JUSTICE BREYER: There will be a bunch of easy cases. And then there are going to be cases like your client who has been on death row for 36 years. And there will be borderline cases. And the reason they're borderline is because the testing is right at the border, like an IQ test. And then you'll put weight on what's called related limitations in adaptive functioning, a matter that on its face sounds as if it's maybe easy in some cases and tough in another. All right? What is the Court supposed to do? Are we supposed to have all those hearings here? I mean, you've made very good arguments for your client. There are probably several others in the country in different states which may have different standards. And if you have some view that the law in this area should be law, i.e., that it should be uniform across the country, point me to something that will tell me how a district judge should go about making this determination in borderline cases.
SLOAN: Yes, Your Honor. 
JUSTICE BREYER: My suspicion is that there is no such thing, but that's why I asked the question. I want to be sure. [And] if you want my true motive, I don't think there is a way to apply this kind of standard uniformly across the country, and therefore, there will be disparities, and uncertainties, and different people treated alike, and -- and people who are alike treated differently.
Translation? This whole ID exclusion from the death penalty conundrum illustrates the arbitrariness of the death penalty. A Constitutionally based, categorical exemption of the ID from the death penalty should to be uniform. Why should a hypothetically identical defendant committing the identical capital crime be determined to be ID and therefore constitutionally exempt from the death penalty in California, but not in Texas? Bringing the example closer to home, why exempt this capital defendant if the crime was committed in Clayton, New Mexico but not exempt them if the crime was committed across the Texas state line in Dalhart?

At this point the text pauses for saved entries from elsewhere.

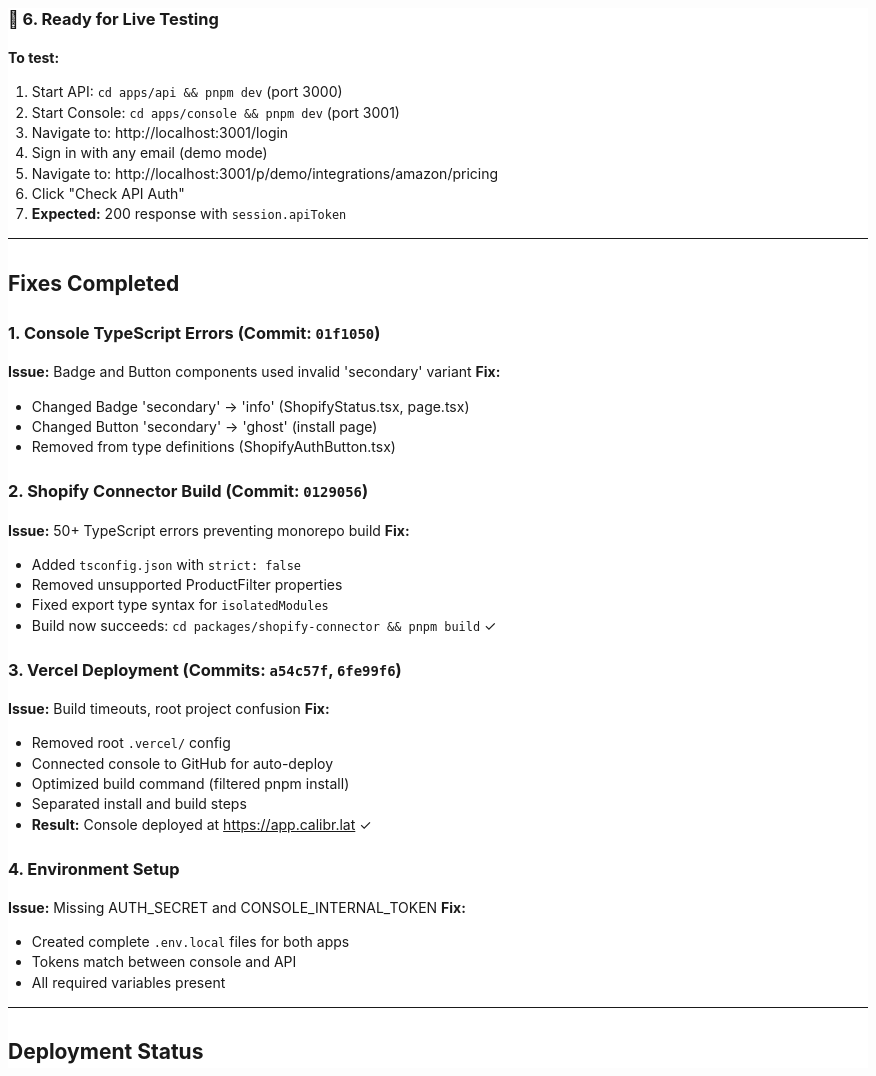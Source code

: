 ### 🔄 6. Ready for Live Testing
**To test:**
1. Start API: `cd apps/api && pnpm dev` (port 3000)
2. Start Console: `cd apps/console && pnpm dev` (port 3001)
3. Navigate to: http://localhost:3001/login
4. Sign in with any email (demo mode)
5. Navigate to: http://localhost:3001/p/demo/integrations/amazon/pricing
6. Click "Check API Auth"
7. **Expected:** 200 response with `session.apiToken`

---

## Fixes Completed

### 1. Console TypeScript Errors (Commit: `01f1050`)
**Issue:** Badge and Button components used invalid 'secondary' variant
**Fix:**
- Changed Badge 'secondary' → 'info' (ShopifyStatus.tsx, page.tsx)
- Changed Button 'secondary' → 'ghost' (install page)
- Removed from type definitions (ShopifyAuthButton.tsx)

### 2. Shopify Connector Build (Commit: `0129056`)
**Issue:** 50+ TypeScript errors preventing monorepo build
**Fix:**
- Added `tsconfig.json` with `strict: false`
- Removed unsupported ProductFilter properties
- Fixed export type syntax for `isolatedModules`
- Build now succeeds: `cd packages/shopify-connector && pnpm build` ✓

### 3. Vercel Deployment (Commits: `a54c57f`, `6fe99f6`)
**Issue:** Build timeouts, root project confusion
**Fix:**
- Removed root `.vercel/` config
- Connected console to GitHub for auto-deploy
- Optimized build command (filtered pnpm install)
- Separated install and build steps
- **Result:** Console deployed at https://app.calibr.lat ✓

### 4. Environment Setup
**Issue:** Missing AUTH_SECRET and CONSOLE_INTERNAL_TOKEN
**Fix:**
- Created complete `.env.local` files for both apps
- Tokens match between console and API
- All required variables present

---

## Deployment Status
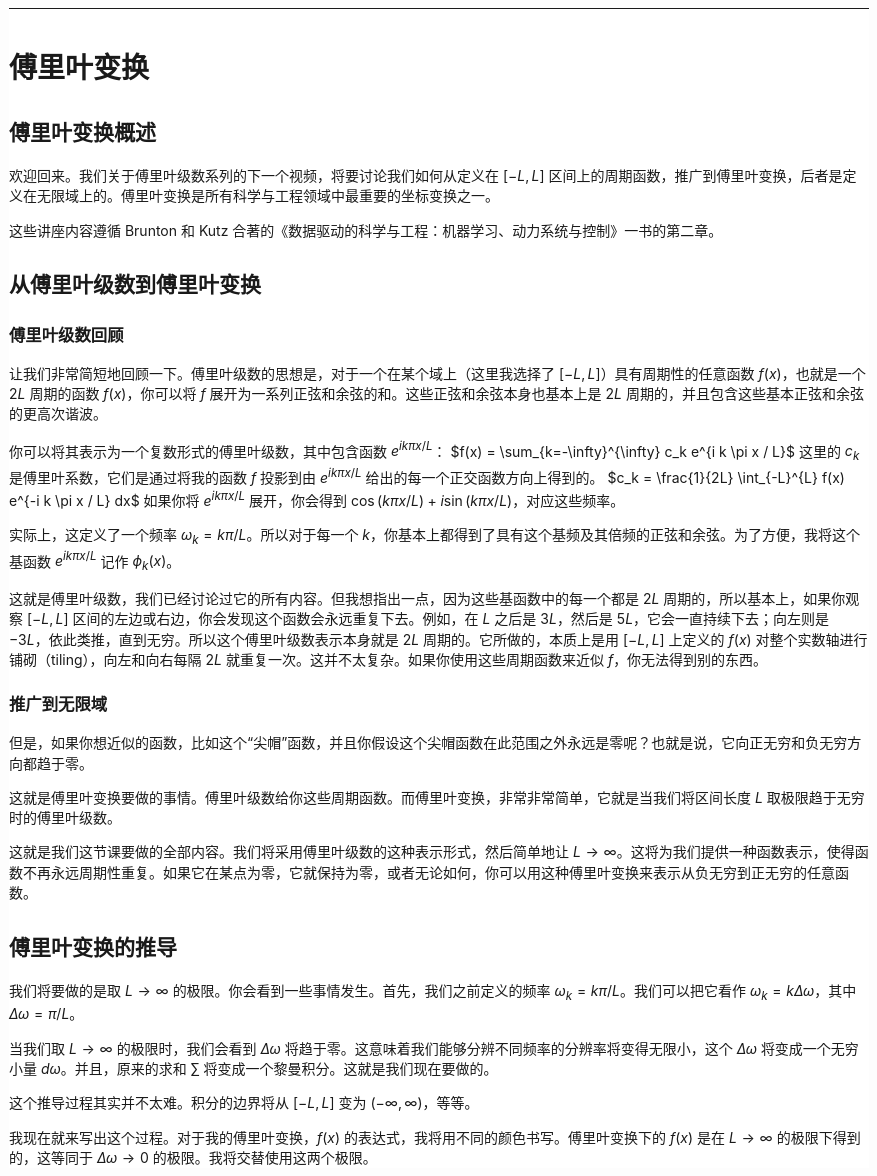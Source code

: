 
---

# 傅里叶变换

## 傅里叶变换概述

欢迎回来。我们关于傅里叶级数系列的下一个视频，将要讨论我们如何从定义在 $[-L, L]$ 区间上的周期函数，推广到傅里叶变换，后者是定义在无限域上的。傅里叶变换是所有科学与工程领域中最重要的坐标变换之一。

这些讲座内容遵循 Brunton 和 Kutz 合著的《数据驱动的科学与工程：机器学习、动力系统与控制》一书的第二章。

## 从傅里叶级数到傅里叶变换

### 傅里叶级数回顾

让我们非常简短地回顾一下。傅里叶级数的思想是，对于一个在某个域上（这里我选择了 $[-L, L]$）具有周期性的任意函数 $f(x)$，也就是一个 $2L$ 周期的函数 $f(x)$，你可以将 $f$ 展开为一系列正弦和余弦的和。这些正弦和余弦本身也基本上是 $2L$ 周期的，并且包含这些基本正弦和余弦的更高次谐波。

你可以将其表示为一个复数形式的傅里叶级数，其中包含函数 $e^{i k \pi x / L}$：
$f(x) = \sum_{k=-\infty}^{\infty} c_k e^{i k \pi x / L}$
这里的 $c_k$ 是傅里叶系数，它们是通过将我的函数 $f$ 投影到由 $e^{i k \pi x / L}$ 给出的每一个正交函数方向上得到的。
$c_k = \frac{1}{2L} \int_{-L}^{L} f(x) e^{-i k \pi x / L} dx$
如果你将 $e^{i k \pi x / L}$ 展开，你会得到 $\cos(k \pi x / L) + i \sin(k \pi x / L)$，对应这些频率。

实际上，这定义了一个频率 $\omega_k = k \pi / L$。所以对于每一个 $k$，你基本上都得到了具有这个基频及其倍频的正弦和余弦。为了方便，我将这个基函数 $e^{i k \pi x / L}$ 记作 $\phi_k(x)$。

这就是傅里叶级数，我们已经讨论过它的所有内容。但我想指出一点，因为这些基函数中的每一个都是 $2L$ 周期的，所以基本上，如果你观察 $[-L, L]$ 区间的左边或右边，你会发现这个函数会永远重复下去。例如，在 $L$ 之后是 $3L$，然后是 $5L$，它会一直持续下去；向左则是 $-3L$，依此类推，直到无穷。所以这个傅里叶级数表示本身就是 $2L$ 周期的。它所做的，本质上是用 $[-L, L]$ 上定义的 $f(x)$ 对整个实数轴进行铺砌（tiling），向左和向右每隔 $2L$ 就重复一次。这并不太复杂。如果你使用这些周期函数来近似 $f$，你无法得到别的东西。

### 推广到无限域

但是，如果你想近似的函数，比如这个“尖帽”函数，并且你假设这个尖帽函数在此范围之外永远是零呢？也就是说，它向正无穷和负无穷方向都趋于零。

这就是傅里叶变换要做的事情。傅里叶级数给你这些周期函数。而傅里叶变换，非常非常简单，它就是当我们将区间长度 $L$ 取极限趋于无穷时的傅里叶级数。

这就是我们这节课要做的全部内容。我们将采用傅里叶级数的这种表示形式，然后简单地让 $L \to \infty$。这将为我们提供一种函数表示，使得函数不再永远周期性重复。如果它在某点为零，它就保持为零，或者无论如何，你可以用这种傅里叶变换来表示从负无穷到正无穷的任意函数。

## 傅里叶变换的推导

我们将要做的是取 $L \to \infty$ 的极限。你会看到一些事情发生。首先，我们之前定义的频率 $\omega_k = k \pi / L$。我们可以把它看作 $\omega_k = k \Delta \omega$，其中 $\Delta \omega = \pi / L$。

当我们取 $L \to \infty$ 的极限时，我们会看到 $\Delta \omega$ 将趋于零。这意味着我们能够分辨不同频率的分辨率将变得无限小，这个 $\Delta \omega$ 将变成一个无穷小量 $d\omega$。并且，原来的求和 $\sum$ 将变成一个黎曼积分。这就是我们现在要做的。

这个推导过程其实并不太难。积分的边界将从 $[-L, L]$ 变为 $(-\infty, \infty)$，等等。

我现在就来写出这个过程。对于我的傅里叶变换，$f(x)$ 的表达式，我将用不同的颜色书写。傅里叶变换下的 $f(x)$ 是在 $L \to \infty$ 的极限下得到的，这等同于 $\Delta \omega \to 0$ 的极限。我将交替使用这两个极限。
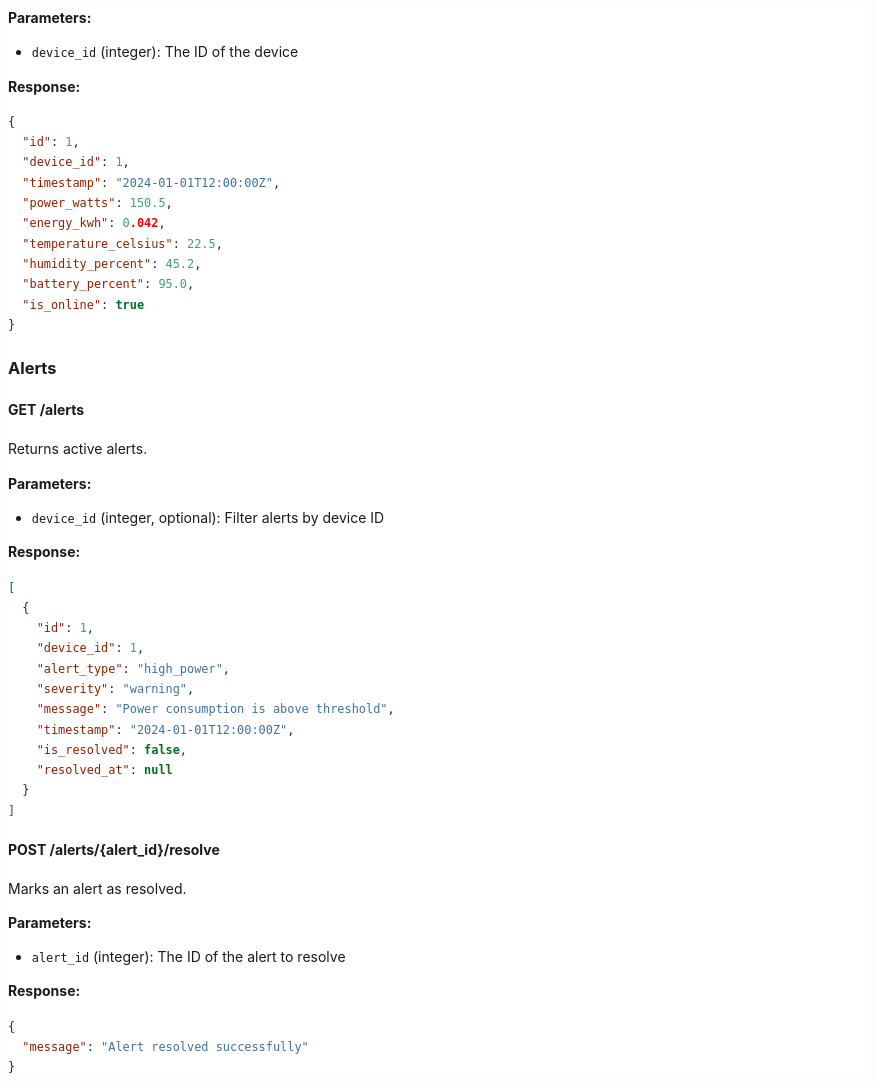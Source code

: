 **Parameters:**
- `device_id` (integer): The ID of the device

**Response:**
```json
{
  "id": 1,
  "device_id": 1,
  "timestamp": "2024-01-01T12:00:00Z",
  "power_watts": 150.5,
  "energy_kwh": 0.042,
  "temperature_celsius": 22.5,
  "humidity_percent": 45.2,
  "battery_percent": 95.0,
  "is_online": true
}
```

### Alerts

#### GET /alerts

Returns active alerts.

**Parameters:**
- `device_id` (integer, optional): Filter alerts by device ID

**Response:**
```json
[
  {
    "id": 1,
    "device_id": 1,
    "alert_type": "high_power",
    "severity": "warning",
    "message": "Power consumption is above threshold",
    "timestamp": "2024-01-01T12:00:00Z",
    "is_resolved": false,
    "resolved_at": null
  }
]
```

#### POST /alerts/{alert_id}/resolve

Marks an alert as resolved.

**Parameters:**
- `alert_id` (integer): The ID of the alert to resolve

**Response:**
```json
{
  "message": "Alert resolved successfully"
}
```
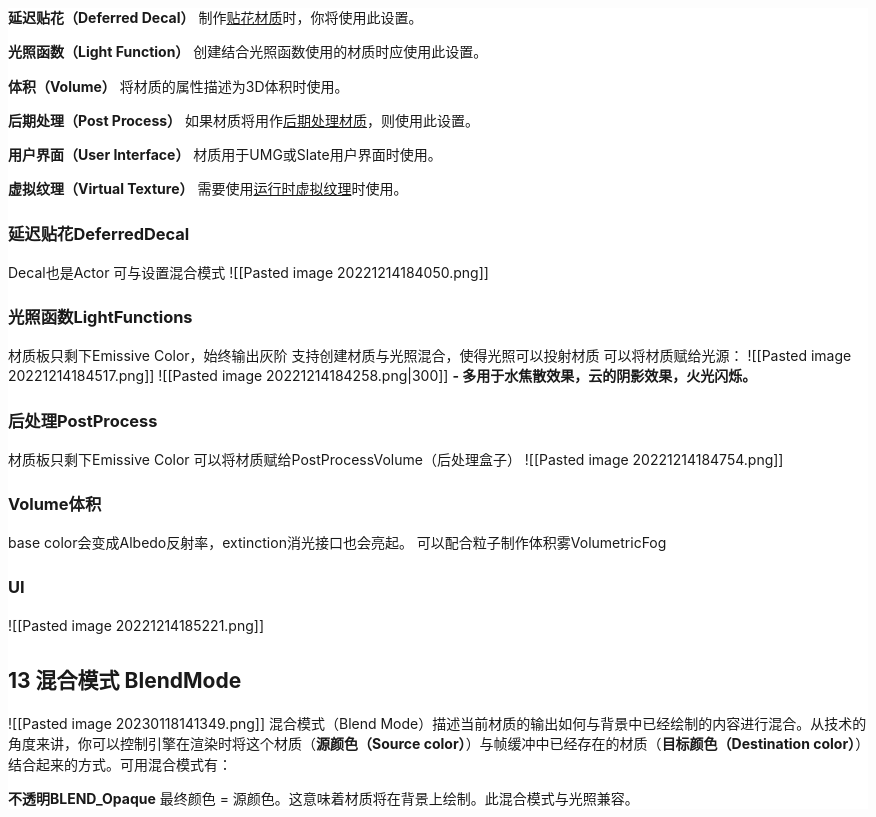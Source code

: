 **延迟贴花（Deferred Decal）**
制作[贴花材质](https://docs.unrealengine.com/5.0/zh-CN/decal-actors-in-unreal-engine)时，你将使用此设置。

**光照函数（Light Function）**
创建结合光照函数使用的材质时应使用此设置。

**体积（Volume）**
将材质的属性描述为3D体积时使用。

**后期处理（Post Process）**
如果材质将用作[后期处理材质](https://docs.unrealengine.com/5.0/zh-CN/post-process-materials-in-unreal-engine)，则使用此设置。

**用户界面（User Interface）**
材质用于UMG或Slate用户界面时使用。

**虚拟纹理（Virtual Texture）**
需要使用[运行时虚拟纹理](https://docs.unrealengine.com/5.0/zh-CN/virtual-texturing-in-unreal-engine)时使用。

### 延迟贴花DeferredDecal
Decal也是Actor
可与设置混合模式
![[Pasted image 20221214184050.png]]

### 光照函数LightFunctions 
材质板只剩下Emissive Color，始终输出灰阶
支持创建材质与光照混合，使得光照可以投射材质
可以将材质赋给光源：
![[Pasted image 20221214184517.png]]
![[Pasted image 20221214184258.png|300]]
**- 多用于水焦散效果，云的阴影效果，火光闪烁。**
### 后处理PostProcess
材质板只剩下Emissive Color
可以将材质赋给PostProcessVolume（后处理盒子）
![[Pasted image 20221214184754.png]]
### Volume体积
base color会变成Albedo反射率，extinction消光接口也会亮起。
可以配合粒子制作体积雾VolumetricFog 
### UI
![[Pasted image 20221214185221.png]]

## 13 混合模式 BlendMode 
![[Pasted image 20230118141349.png]]
混合模式（Blend Mode）描述当前材质的输出如何与背景中已经绘制的内容进行混合。从技术的角度来讲，你可以控制引擎在渲染时将这个材质（**源颜色（Source color）**）与帧缓冲中已经存在的材质（**目标颜色（Destination color）**）结合起来的方式。可用混合模式有：

**不透明BLEND_Opaque**
最终颜色 = 源颜色。这意味着材质将在背景上绘制。此混合模式与光照兼容。
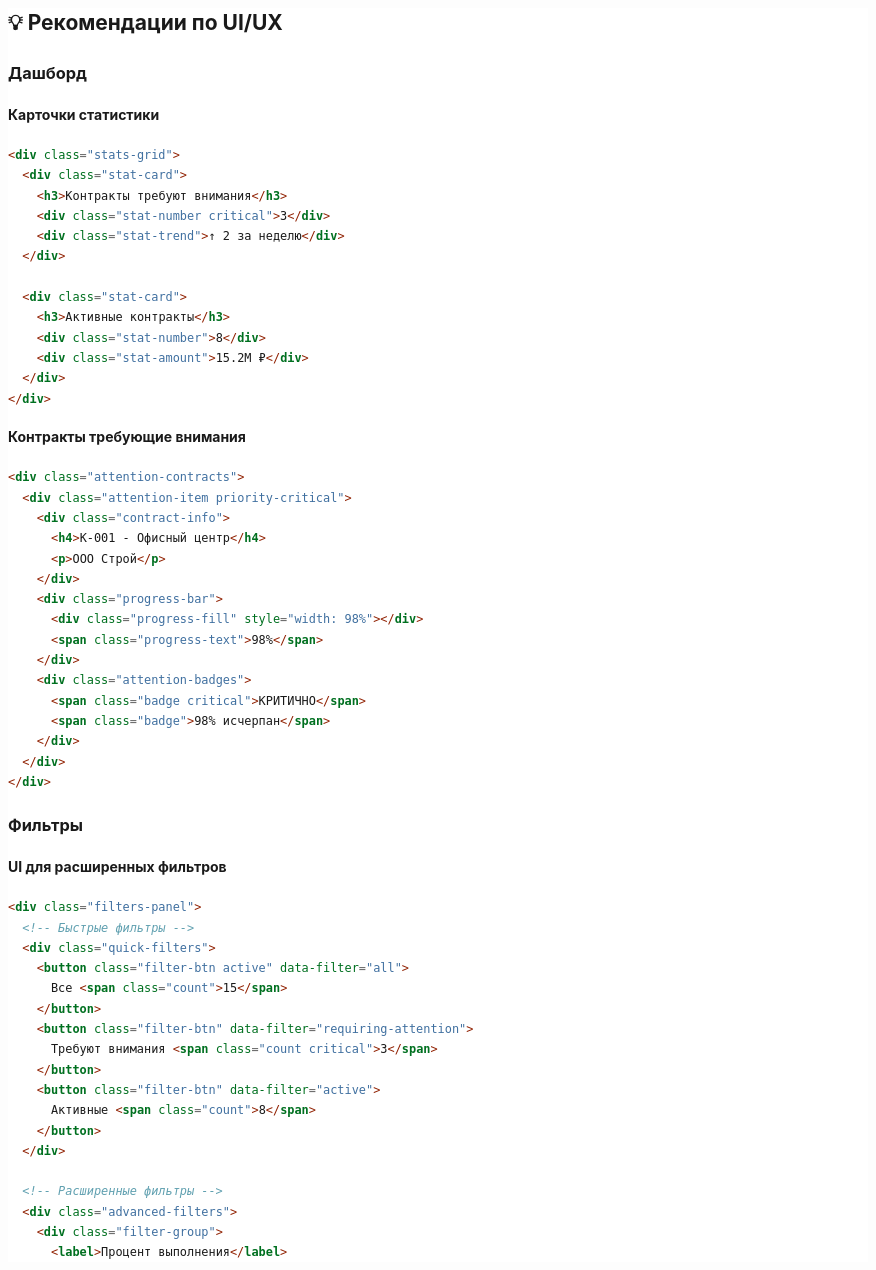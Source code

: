 
## 💡 Рекомендации по UI/UX

### **Дашборд**

#### Карточки статистики
```html
<div class="stats-grid">
  <div class="stat-card">
    <h3>Контракты требуют внимания</h3>
    <div class="stat-number critical">3</div>
    <div class="stat-trend">↑ 2 за неделю</div>
  </div>
  
  <div class="stat-card">
    <h3>Активные контракты</h3>
    <div class="stat-number">8</div>
    <div class="stat-amount">15.2М ₽</div>
  </div>
</div>
```

#### Контракты требующие внимания
```html
<div class="attention-contracts">
  <div class="attention-item priority-critical">
    <div class="contract-info">
      <h4>К-001 - Офисный центр</h4>
      <p>ООО Строй</p>
    </div>
    <div class="progress-bar">
      <div class="progress-fill" style="width: 98%"></div>
      <span class="progress-text">98%</span>
    </div>
    <div class="attention-badges">
      <span class="badge critical">КРИТИЧНО</span>
      <span class="badge">98% исчерпан</span>
    </div>
  </div>
</div>
```

### **Фильтры**

#### UI для расширенных фильтров
```html
<div class="filters-panel">
  <!-- Быстрые фильтры -->
  <div class="quick-filters">
    <button class="filter-btn active" data-filter="all">
      Все <span class="count">15</span>
    </button>
    <button class="filter-btn" data-filter="requiring-attention">
      Требуют внимания <span class="count critical">3</span>
    </button>
    <button class="filter-btn" data-filter="active">
      Активные <span class="count">8</span>
    </button>
  </div>
  
  <!-- Расширенные фильтры -->
  <div class="advanced-filters">
    <div class="filter-group">
      <label>Процент выполнения</label>
```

Bobby Moore likely has the votes to win. If so, how far will the majority opinion go? Conventional wisdom seems to look for Justice Kennedy to write a watered down majority opinion. He wrote for the majority in Hall v, Florida, which dealt with similar issues. Perhaps as the swing vote in both Hall, and likely here, Justice Kennedy - along with the rest of the wing of the Supreme Court voting with him - has grown weary of the states like Texas and Florida thumbing their collective noses at SCOTUS death penalty restrictions and will go further. I would love for Justice Kagan, who was very engaged in oral arguments, to write, but this is wishful thinking of my part. I believe Justice Breyer will write separately and riff off his Glossip dissent regarding arbitrariness and the death penalty, except in Moore it will be as a concurrence.